The Disability Card

Just Joe

I didn’t used to be disabled. To most people, I don’t even look disabled. I get funny looks when I step out of my car after parking in a marked space. Of course, then they see my service dog and start making assumptions. I have even had people say very loudly “How does a blind person get a driver’s license?” The facepalm moments I experience everyday make my head hurt.

But what’s worse is when people start to play the “Disability Olympics” with me. It’s this ongoing contest to determine who has the most disabilities or is the “sickest” amongst a group of people. Like there is some kind of Gold medal for winning at being sick. Some people in the disability community take these Olympics very seriously, becoming upset if someone tries to out-compete them. Sometimes even complete strangers will try to engage me in stores, assuming that since I have a service dog I will be willing to play the game.

Having a disability does make me more empathetic towards people in general.
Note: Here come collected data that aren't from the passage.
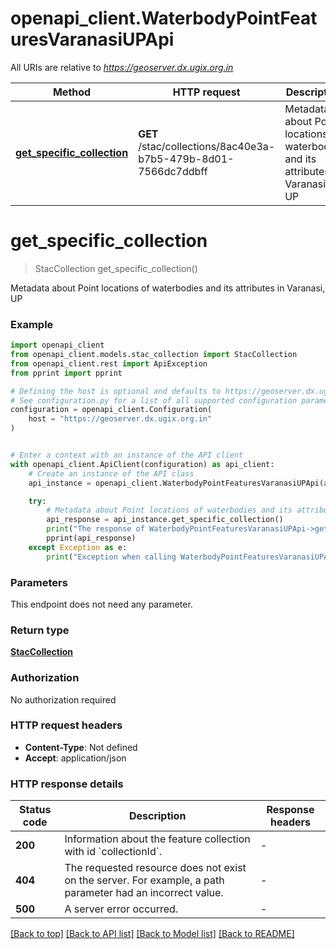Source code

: # openapi_client.WaterbodyPointFeaturesVaranasiUPApi

All URIs are relative to *https://geoserver.dx.ugix.org.in*

Method | HTTP request | Description
------------- | ------------- | -------------
[**get_specific_collection**](WaterbodyPointFeaturesVaranasiUPApi.md#get_specific_collection) | **GET** /stac/collections/8ac40e3a-b7b5-479b-8d01-7566dc7ddbff | Metadata about Point locations of waterbodies and its attributes in Varanasi, UP


# **get_specific_collection**
> StacCollection get_specific_collection()

Metadata about Point locations of waterbodies and its attributes in Varanasi, UP

### Example


```python
import openapi_client
from openapi_client.models.stac_collection import StacCollection
from openapi_client.rest import ApiException
from pprint import pprint

# Defining the host is optional and defaults to https://geoserver.dx.ugix.org.in
# See configuration.py for a list of all supported configuration parameters.
configuration = openapi_client.Configuration(
    host = "https://geoserver.dx.ugix.org.in"
)


# Enter a context with an instance of the API client
with openapi_client.ApiClient(configuration) as api_client:
    # Create an instance of the API class
    api_instance = openapi_client.WaterbodyPointFeaturesVaranasiUPApi(api_client)

    try:
        # Metadata about Point locations of waterbodies and its attributes in Varanasi, UP
        api_response = api_instance.get_specific_collection()
        print("The response of WaterbodyPointFeaturesVaranasiUPApi->get_specific_collection:\n")
        pprint(api_response)
    except Exception as e:
        print("Exception when calling WaterbodyPointFeaturesVaranasiUPApi->get_specific_collection: %s\n" % e)
```



### Parameters

This endpoint does not need any parameter.

### Return type

[**StacCollection**](StacCollection.md)

### Authorization

No authorization required

### HTTP request headers

 - **Content-Type**: Not defined
 - **Accept**: application/json

### HTTP response details

| Status code | Description | Response headers |
|-------------|-------------|------------------|
**200** | Information about the feature collection with id &#x60;collectionId&#x60;. |  -  |
**404** | The requested resource does not exist on the server. For example, a path parameter had an incorrect value. |  -  |
**500** | A server error occurred. |  -  |

[[Back to top]](#) [[Back to API list]](../README.md#documentation-for-api-endpoints) [[Back to Model list]](../README.md#documentation-for-models) [[Back to README]](../README.md)

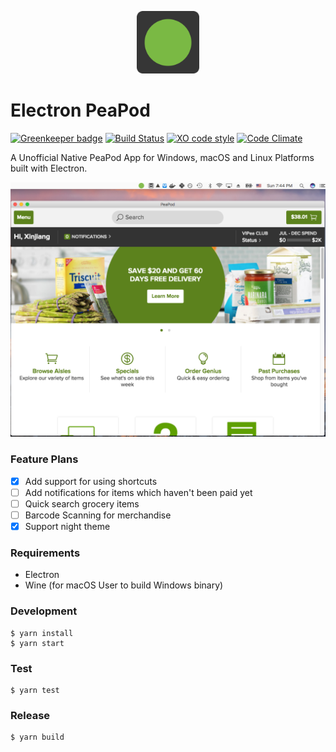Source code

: <p align="center">
	<a href="https://github.com/soleo/electron-peapod/releases/latest">
	<img src="https://raw.githubusercontent.com/soleo/electron-peapod/master/static/Icon.png" alt="PeaPod" width="100" /></a>
</p>

# Electron PeaPod

[![Greenkeeper badge](https://badges.greenkeeper.io/soleo/electron-peapod.svg)](https://greenkeeper.io/)
[![Build Status](https://travis-ci.org/soleo/electron-peapod.svg?branch=master)](https://travis-ci.org/soleo/electron-peapod)
[![XO code style](https://img.shields.io/badge/code_style-XO-5ed9c7.svg)](https://github.com/sindresorhus/xo)
[![Code Climate](https://codeclimate.com/github/soleo/electron-peapod/badges/gpa.svg)](https://codeclimate.com/github/soleo/electron-peapod)

A Unofficial Native PeaPod App for Windows, macOS and Linux Platforms built with Electron.


<div align="center">
	<a href="https://github.com/soleo/electron-peapod/releases/latest" align="center">
		<img src="media/screenshot-macos.png" width="617">
	</a>
</div>

### Feature Plans

- [X] Add support for using shortcuts
- [ ] Add notifications for items which haven't been paid yet
- [ ] Quick search grocery items
- [ ] Barcode Scanning for merchandise
- [X] Support night theme

### Requirements

- Electron
- Wine (for macOS User to build Windows binary)

### Development

```shell
$ yarn install
$ yarn start
```

### Test

```shell
$ yarn test
```

### Release

```shell
$ yarn build
```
I am more likely to share a smile or chat with someone who seems lonely. My service dog opens people’s eyes to the possibility that they too are fragile, subject to the whims of life. It does not, however, make me a disability. I am still a person. I have feelings, hopes and dreams. Aside from my frailties, I’m just like every other person on this rock we call home.

So why do I find myself getting angry when someone pulls out the “disability card?” First, you need to understand what I mean by pulling this card. It’s like when there’s a flu bug going around the office and everyone is comparing how long they were out and how awful they felt. Then someone else comes back and loudly pronounces that they had the flu “worse” than anyone else. When it comes to disabilities, that card is supposed to show everyone that the person pulling it is the MOST disabled person in the room.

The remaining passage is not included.